EXERCISE REQUIREMENTS =>
Search the data below for the string "ejecutar". Extract every line that contains it.

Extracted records
• • •

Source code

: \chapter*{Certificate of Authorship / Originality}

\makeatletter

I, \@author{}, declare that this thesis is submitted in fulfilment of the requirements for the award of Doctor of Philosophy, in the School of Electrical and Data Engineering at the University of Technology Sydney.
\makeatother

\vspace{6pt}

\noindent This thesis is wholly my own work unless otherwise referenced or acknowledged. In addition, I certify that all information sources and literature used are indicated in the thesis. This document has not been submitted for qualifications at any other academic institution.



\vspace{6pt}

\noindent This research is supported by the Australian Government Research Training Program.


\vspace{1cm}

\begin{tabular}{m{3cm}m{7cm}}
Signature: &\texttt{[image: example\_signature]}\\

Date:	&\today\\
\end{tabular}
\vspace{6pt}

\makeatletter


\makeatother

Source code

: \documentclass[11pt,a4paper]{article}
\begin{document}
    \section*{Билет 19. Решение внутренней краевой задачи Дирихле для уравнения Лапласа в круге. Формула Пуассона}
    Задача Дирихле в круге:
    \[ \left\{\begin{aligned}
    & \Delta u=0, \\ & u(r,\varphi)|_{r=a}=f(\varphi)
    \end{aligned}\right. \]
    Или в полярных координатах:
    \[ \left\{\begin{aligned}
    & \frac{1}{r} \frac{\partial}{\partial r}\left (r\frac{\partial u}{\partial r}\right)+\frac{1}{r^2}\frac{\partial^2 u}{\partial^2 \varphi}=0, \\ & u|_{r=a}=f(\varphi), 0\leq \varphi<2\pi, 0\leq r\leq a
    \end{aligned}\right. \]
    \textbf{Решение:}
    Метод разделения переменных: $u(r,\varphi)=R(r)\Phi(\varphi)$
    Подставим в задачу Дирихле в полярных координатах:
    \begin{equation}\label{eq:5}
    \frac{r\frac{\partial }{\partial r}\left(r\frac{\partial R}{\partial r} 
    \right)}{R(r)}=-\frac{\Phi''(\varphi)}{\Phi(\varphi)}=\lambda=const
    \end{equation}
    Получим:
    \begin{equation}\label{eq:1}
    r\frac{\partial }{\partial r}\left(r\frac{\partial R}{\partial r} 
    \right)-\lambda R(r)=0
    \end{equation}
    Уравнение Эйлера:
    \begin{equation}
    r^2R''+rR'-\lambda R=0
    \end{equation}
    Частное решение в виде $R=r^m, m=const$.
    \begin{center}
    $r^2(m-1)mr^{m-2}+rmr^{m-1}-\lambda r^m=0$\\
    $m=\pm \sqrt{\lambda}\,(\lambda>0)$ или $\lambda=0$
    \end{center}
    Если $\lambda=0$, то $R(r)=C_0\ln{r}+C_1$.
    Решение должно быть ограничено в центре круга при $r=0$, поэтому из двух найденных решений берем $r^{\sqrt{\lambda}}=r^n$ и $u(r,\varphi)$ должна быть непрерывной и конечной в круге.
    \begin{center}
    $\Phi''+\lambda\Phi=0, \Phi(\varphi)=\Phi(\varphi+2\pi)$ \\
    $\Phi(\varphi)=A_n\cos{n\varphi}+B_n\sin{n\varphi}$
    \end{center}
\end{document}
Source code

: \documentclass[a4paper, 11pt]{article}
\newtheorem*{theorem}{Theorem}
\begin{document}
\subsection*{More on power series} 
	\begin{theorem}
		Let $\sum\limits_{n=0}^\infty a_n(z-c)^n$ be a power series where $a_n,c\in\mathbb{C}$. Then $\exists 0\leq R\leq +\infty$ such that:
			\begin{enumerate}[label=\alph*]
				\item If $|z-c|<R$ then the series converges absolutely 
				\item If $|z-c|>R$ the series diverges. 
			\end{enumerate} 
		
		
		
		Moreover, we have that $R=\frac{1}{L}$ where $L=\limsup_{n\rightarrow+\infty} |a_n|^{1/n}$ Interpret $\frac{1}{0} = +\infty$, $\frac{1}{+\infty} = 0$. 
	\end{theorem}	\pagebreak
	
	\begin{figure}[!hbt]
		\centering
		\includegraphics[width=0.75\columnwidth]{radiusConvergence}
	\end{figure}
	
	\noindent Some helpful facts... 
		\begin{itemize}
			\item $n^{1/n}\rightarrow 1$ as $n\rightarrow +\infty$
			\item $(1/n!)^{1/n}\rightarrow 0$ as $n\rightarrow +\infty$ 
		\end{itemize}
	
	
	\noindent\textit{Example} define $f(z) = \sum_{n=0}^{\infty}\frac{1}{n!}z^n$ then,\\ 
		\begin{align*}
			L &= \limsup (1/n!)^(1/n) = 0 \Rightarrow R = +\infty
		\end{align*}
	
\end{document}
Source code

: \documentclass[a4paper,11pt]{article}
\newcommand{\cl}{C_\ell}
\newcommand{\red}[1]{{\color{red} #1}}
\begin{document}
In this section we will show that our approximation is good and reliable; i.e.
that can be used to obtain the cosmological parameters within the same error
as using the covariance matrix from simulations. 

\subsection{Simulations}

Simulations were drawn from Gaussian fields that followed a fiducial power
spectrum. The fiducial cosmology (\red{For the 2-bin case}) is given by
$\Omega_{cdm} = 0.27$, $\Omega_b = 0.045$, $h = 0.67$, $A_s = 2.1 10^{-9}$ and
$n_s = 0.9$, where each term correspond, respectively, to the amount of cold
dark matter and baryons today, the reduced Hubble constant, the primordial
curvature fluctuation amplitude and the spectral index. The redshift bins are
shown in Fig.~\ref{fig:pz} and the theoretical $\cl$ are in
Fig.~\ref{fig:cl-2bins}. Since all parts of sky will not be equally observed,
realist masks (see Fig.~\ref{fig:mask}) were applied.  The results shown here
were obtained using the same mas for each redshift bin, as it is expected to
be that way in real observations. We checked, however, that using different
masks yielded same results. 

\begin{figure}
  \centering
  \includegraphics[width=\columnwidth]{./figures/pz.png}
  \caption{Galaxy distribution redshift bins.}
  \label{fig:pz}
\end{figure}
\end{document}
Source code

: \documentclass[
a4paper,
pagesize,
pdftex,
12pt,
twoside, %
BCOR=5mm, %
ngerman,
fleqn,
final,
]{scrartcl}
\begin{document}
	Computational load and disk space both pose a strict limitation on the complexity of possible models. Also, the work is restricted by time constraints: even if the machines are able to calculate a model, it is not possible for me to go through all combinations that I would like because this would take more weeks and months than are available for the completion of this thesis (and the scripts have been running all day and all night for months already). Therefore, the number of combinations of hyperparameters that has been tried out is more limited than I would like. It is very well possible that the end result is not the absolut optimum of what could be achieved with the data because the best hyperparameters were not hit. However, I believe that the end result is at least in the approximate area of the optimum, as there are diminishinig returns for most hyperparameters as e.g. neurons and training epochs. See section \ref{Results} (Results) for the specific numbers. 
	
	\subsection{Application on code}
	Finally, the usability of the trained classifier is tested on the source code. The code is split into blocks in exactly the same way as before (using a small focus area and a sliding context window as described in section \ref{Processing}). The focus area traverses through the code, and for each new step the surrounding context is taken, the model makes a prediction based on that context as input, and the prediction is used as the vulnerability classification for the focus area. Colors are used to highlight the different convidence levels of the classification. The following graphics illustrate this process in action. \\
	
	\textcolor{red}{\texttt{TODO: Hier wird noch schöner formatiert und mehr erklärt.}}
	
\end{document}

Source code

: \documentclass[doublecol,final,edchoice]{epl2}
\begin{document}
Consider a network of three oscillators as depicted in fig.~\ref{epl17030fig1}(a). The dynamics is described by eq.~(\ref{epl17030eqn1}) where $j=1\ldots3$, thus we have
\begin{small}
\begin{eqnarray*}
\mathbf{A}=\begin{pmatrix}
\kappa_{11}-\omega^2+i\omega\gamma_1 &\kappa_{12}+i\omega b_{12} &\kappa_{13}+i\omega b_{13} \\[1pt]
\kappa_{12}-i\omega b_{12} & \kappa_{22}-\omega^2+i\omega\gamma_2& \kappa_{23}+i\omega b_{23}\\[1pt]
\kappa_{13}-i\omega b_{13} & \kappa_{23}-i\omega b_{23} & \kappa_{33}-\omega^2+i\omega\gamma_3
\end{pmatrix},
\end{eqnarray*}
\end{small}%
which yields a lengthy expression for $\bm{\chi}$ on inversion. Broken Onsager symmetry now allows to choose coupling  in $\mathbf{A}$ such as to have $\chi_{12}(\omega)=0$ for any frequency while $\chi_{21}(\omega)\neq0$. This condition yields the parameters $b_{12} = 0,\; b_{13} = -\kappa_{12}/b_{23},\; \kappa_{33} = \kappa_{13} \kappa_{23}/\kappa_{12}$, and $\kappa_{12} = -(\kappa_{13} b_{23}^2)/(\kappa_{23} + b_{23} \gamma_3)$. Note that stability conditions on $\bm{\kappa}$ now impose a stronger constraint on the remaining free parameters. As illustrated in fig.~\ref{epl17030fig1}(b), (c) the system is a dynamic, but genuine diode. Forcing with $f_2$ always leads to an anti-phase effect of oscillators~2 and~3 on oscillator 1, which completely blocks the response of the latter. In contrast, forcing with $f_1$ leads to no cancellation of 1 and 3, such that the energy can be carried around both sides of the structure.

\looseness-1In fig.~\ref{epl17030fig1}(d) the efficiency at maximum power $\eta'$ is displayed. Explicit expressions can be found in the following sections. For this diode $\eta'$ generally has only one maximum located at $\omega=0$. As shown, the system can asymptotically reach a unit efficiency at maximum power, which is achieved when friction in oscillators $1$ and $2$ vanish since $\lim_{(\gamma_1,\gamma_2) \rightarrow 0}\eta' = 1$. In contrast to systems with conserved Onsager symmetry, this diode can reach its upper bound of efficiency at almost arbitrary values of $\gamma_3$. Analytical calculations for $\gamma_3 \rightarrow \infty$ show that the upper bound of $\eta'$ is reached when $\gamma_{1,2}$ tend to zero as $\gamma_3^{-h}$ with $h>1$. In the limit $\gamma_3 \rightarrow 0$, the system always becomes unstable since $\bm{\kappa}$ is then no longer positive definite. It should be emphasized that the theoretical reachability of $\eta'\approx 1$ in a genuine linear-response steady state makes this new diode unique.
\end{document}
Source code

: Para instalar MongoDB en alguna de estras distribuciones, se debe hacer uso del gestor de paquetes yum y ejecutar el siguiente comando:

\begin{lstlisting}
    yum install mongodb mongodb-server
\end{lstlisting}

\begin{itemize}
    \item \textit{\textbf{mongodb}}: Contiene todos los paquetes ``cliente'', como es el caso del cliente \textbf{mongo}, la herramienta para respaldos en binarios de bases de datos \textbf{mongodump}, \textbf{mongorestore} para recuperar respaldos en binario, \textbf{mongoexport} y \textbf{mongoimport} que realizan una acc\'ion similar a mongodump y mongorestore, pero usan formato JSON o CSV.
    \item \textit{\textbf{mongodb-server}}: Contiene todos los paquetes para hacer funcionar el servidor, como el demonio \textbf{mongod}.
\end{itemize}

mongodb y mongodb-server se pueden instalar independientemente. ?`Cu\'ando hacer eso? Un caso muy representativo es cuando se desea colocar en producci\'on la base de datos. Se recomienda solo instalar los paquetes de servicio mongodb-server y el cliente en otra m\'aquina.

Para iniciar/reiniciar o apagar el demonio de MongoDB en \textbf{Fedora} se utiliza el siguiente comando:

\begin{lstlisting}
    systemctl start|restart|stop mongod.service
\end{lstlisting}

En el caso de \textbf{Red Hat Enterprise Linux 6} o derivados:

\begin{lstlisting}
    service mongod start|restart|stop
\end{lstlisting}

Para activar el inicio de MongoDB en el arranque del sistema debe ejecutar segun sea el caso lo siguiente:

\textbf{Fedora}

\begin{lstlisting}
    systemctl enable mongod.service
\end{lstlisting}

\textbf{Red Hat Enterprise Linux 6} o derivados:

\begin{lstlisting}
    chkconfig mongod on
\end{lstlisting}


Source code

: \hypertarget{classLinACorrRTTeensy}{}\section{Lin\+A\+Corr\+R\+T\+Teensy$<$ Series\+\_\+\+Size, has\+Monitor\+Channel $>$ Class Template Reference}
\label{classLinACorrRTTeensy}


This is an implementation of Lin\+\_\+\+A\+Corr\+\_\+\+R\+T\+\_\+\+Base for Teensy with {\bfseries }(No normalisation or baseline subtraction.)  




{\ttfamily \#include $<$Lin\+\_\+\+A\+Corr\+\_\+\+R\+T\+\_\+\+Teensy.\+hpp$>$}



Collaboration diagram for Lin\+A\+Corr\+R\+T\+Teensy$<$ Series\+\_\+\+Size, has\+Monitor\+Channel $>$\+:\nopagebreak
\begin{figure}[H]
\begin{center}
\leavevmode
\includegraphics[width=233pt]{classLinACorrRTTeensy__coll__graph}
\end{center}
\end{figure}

• • •

RESPONSE BELOW =>
: Para instalar MongoDB en alguna de estras distribuciones, se debe hacer uso del gestor de paquetes yum y ejecutar el siguiente comando:
Para activar el inicio de MongoDB en el arranque del sistema debe ejecutar segun sea el caso lo siguiente:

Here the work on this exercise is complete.